I have read that you cannot visit the sagrada familia with bare kneees or bare shoulders. Does this apply to any other sights in Spain? If it's hot I like to wear shorts and sleeveless tops.
Run google street view on any street in Barcelona and see what half of the people goofing off are wearing.
Repeat for anyplace else.
Repeat until convinced.
Thanks, but I'm specifically wondering about getting into certain sights. I have read that you cannot visit Sagrada Familia showing knees and shoulders, I'm sure you can wear whatever you like on the street.
The dress code is at churches in Spain. It's most enforced at the most heavily visited churches, including Barcelona Cathedral, which need to make more effort to maintain a certain atmosphere. Rick's Spain guidebook often will warn you in the description of that church/site.
I was in Barcelona in June 2013. You definitely will not be alllowed to enter the Barcelona Cathedral with bare knees or shoulders. I saw "guards" standing at different entrances, turning people away.
Sorry, misread and thought you had the churches pegged.
Sagrada Familia is an odd case. It has a dress code that is generally enforced as you suggested, but not always. I wouldn't take a chance on being refused entry. The basilica (it's not the Barcelona Cathredral, that's a couple of miles away down toward the port) is also a construction site - - you can nose around the exterior in anything you want.
Most of the larger churches have a similar standard and are downright picky (Madrid, Seville, Toledo, Segovia, etc). Cordova is another special case - - you can get into the grounds, but not inside the Mezquita.
As for the smaller churches, they probably wouldn't toss you out if you wandered in to look around, but you'd feel out of place if mass were being held. If it's empty except for the padre, he won't care and will probably give you a tour and history lesson.
Other than the churches, wear whatever you want and you won't be out of place.
Since everybody else is talking about the Barcelona Cathedral, apparently, and not the Sagrada Familia basilica - - the higher dress code applies, but I've never seen any guards.
These churches are active places of worship. whether you are believer or not, or whether there are posted dress codes and security guards enforcing them or not, you should be respectful of the people who may be using the church for non-tourist activities, whether a service is taking place or not.

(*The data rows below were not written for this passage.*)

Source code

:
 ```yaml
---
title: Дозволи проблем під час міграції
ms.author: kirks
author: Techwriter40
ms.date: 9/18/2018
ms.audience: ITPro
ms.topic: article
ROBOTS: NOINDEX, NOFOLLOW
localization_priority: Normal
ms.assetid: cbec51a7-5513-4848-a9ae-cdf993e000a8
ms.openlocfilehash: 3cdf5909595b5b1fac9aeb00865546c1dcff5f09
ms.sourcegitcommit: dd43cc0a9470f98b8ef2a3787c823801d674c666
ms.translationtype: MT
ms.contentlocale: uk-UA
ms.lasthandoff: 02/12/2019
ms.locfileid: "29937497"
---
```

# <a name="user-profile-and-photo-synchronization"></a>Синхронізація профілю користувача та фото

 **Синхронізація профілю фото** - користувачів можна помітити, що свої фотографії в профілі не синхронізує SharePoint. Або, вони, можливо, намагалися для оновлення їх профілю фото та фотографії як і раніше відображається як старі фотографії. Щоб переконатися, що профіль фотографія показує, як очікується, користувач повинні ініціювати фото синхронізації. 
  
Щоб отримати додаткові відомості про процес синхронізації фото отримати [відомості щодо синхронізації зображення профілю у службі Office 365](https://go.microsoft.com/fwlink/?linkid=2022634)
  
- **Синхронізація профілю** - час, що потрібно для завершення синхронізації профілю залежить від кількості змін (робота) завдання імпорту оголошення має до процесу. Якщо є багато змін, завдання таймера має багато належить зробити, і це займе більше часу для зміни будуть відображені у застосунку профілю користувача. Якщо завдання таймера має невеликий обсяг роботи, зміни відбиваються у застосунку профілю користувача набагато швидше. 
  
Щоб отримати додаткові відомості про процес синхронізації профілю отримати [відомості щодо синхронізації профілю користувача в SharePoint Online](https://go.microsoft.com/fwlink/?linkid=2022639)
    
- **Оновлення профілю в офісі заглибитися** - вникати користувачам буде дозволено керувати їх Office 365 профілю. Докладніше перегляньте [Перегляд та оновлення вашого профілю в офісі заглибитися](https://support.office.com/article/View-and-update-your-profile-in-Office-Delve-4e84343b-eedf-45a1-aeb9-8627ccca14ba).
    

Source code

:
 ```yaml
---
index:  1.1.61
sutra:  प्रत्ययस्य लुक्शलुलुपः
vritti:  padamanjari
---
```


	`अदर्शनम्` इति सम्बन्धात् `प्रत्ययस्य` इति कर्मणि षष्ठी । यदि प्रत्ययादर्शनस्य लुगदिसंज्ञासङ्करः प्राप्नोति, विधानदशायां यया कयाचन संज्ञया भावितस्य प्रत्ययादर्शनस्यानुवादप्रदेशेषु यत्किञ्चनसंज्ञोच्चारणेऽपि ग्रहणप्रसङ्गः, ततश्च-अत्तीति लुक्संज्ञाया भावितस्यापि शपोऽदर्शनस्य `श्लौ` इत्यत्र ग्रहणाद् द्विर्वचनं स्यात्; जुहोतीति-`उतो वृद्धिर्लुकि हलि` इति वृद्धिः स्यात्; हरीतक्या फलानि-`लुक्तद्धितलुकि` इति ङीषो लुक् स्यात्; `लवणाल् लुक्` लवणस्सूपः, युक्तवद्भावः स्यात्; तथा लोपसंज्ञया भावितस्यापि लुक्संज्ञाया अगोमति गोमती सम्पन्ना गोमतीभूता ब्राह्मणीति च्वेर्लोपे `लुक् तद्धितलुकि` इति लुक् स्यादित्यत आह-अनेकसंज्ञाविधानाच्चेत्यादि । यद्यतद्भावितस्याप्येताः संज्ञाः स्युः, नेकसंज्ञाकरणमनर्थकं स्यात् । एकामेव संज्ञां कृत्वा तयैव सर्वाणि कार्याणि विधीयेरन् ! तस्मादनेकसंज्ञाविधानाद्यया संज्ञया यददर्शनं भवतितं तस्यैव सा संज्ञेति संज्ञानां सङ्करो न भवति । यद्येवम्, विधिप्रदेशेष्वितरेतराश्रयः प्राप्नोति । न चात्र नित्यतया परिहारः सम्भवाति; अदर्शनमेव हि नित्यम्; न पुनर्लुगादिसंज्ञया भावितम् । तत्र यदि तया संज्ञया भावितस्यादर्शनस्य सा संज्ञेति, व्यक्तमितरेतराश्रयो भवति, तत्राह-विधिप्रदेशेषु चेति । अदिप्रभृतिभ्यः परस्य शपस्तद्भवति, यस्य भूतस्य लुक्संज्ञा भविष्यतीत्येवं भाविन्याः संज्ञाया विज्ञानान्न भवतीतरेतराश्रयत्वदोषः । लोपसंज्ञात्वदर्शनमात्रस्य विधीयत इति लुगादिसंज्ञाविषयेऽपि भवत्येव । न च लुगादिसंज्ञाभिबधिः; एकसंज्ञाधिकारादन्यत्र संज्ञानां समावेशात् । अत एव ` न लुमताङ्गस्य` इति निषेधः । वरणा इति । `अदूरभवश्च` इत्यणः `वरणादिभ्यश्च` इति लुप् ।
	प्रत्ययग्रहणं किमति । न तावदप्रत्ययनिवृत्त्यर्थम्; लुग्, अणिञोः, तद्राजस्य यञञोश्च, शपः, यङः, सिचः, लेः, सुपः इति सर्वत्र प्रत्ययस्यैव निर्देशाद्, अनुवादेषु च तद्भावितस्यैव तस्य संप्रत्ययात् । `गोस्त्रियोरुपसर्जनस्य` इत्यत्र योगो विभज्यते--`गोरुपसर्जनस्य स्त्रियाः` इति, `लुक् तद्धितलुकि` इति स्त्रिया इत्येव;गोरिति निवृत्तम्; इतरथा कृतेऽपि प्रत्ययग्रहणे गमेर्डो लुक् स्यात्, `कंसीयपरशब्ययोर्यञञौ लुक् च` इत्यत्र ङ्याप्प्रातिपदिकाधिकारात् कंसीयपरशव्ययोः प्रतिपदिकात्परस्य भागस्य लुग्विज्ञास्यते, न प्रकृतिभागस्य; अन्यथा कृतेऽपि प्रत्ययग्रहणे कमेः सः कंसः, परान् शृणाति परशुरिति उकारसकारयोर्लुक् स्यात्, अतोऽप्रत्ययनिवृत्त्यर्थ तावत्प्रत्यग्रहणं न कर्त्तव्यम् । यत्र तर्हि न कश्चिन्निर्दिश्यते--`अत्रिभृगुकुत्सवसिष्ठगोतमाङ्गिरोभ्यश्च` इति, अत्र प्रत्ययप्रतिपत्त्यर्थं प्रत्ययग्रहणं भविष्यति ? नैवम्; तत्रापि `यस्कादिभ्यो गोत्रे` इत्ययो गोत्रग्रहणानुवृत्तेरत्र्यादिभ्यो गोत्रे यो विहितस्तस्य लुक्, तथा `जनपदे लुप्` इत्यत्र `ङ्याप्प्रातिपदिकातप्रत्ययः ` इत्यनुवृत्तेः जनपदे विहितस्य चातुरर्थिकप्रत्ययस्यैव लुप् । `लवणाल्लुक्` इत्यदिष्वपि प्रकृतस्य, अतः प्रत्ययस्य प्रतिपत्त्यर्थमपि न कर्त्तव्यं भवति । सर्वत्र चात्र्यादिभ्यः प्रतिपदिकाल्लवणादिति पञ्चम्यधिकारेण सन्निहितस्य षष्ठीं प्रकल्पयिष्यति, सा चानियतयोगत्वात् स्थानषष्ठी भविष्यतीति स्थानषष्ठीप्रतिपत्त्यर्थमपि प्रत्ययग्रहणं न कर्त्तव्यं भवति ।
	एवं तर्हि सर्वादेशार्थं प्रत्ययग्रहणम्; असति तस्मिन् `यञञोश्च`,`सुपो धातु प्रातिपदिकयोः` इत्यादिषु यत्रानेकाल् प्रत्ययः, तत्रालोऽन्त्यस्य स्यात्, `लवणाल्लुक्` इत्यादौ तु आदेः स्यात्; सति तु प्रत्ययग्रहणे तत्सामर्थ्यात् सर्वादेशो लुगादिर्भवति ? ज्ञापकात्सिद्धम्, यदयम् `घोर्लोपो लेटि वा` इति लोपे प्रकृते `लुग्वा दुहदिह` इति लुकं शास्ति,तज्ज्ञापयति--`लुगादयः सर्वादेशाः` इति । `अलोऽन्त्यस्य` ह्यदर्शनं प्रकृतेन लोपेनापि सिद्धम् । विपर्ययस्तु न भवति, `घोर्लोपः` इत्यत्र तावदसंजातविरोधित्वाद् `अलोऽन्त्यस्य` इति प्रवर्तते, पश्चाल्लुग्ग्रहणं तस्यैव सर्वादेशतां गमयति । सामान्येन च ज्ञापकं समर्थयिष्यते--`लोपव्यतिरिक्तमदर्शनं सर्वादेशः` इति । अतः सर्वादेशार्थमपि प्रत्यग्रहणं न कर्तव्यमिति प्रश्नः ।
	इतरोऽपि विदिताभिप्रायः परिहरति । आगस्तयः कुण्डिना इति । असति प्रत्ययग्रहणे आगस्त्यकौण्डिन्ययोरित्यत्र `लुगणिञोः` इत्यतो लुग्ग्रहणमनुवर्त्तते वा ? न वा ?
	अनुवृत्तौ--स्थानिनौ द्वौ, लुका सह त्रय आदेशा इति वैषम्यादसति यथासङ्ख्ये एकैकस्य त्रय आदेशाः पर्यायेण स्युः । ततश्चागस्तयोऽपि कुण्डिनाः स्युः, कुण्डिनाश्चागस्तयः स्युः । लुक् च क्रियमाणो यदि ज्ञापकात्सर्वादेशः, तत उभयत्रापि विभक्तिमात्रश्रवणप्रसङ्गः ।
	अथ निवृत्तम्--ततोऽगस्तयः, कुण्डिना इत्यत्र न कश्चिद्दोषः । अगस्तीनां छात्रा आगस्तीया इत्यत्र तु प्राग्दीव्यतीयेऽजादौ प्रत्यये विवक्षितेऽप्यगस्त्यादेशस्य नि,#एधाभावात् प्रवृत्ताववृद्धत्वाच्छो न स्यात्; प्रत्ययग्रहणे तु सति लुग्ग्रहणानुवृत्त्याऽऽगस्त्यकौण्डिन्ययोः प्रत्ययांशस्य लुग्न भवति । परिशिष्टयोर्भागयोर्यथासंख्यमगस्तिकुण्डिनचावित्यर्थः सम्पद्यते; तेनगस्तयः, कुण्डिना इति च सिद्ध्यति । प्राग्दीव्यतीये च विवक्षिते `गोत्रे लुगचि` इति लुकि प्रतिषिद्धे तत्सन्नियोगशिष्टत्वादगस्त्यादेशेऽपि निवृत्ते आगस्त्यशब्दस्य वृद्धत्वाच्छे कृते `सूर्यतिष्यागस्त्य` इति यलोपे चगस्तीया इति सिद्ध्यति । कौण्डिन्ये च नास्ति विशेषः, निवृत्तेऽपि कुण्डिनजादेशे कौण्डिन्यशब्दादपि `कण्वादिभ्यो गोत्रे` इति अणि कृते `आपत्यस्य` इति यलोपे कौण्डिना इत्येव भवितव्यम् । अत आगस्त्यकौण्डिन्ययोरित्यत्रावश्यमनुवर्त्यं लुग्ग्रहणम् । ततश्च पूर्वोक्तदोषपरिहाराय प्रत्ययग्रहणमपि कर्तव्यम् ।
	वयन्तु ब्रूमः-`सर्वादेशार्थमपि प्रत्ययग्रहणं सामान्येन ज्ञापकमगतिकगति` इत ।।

I was there when it was cold and I wore pants and long sleeve shirts so I can't speak from experience. No one was in clothing that could be turned away. However, in Italy and Greece I did run into this problem in the summer. Just bring a cardigan sweater in your bag for your shoulders, and a big scarf/sarong to wrap around your shorts like a long skirt and…you're in. Remove them when done visiting. You may look a bit silly, but it beats not visiting these sites, or wearing long pants/sleeves in hot weather. In some of the Italian churches they actually had scarf type coverings for visitors to borrow, but I have no idea if that's done in Spain.
No exposed shoulders, knees, or midriffs is a fairly common rule for visiting Catholic churches. The rule isn't to dress nice, just modestly - flip-flops are fine.
The Barcelona Cathedral is the only place I've seen a sign actually spelling out the dress code (even though it's true that Barcelona is much less Catholic than most cities in Spain). I didn't see a sign at Sagrada Familia, but it's a safer assumption to assume the dress code than to be turned away when you get there.
Many people might wear a tank top and carry a scarf in their daypack to wrap around their shoulders if needed. A second scarf can be an over the knees skirt. I guess it depends on how hot it is the day you visit.
Are you wearing 100% cotton?
For hot weather, it is best to wear fabric that wicks away moisture. You can get travel clothes on TravelSmith or Magellan that have UV coverage and mesh for cooling. Sleeves are actually better in keeping you cool and protected. Skirts are more cooling than shorts. Less is not necessarily better. Also, be sure to wear a sports type hat that wicks moisture.
I visited Spain last July and visited many cathedrals and churches. If I recall correctly, La Sagrada Familia was not very strict, but other places of worship were. Example: the cathedrals in Sevilla and Toledo. I saw the guards in Sevilla turn away a group of college-age women because they wore little tank tops with spaghetti straps, and very "short" shorts. I know it's very hot in the summer, but I ended up wearing comfortable and cool summer dresses most of the time that were right above my knees, that had either short sleeves or were sleeveless. I also carried in my backpack, just in case, a "faux" Pashmina scarf that I purchased in Spain for 8 euros from a street vendor! I think if you wear longer shorts with a top with wider straps you'll be fine, just make sure to have a scarf to cover your shoulders. Have fun!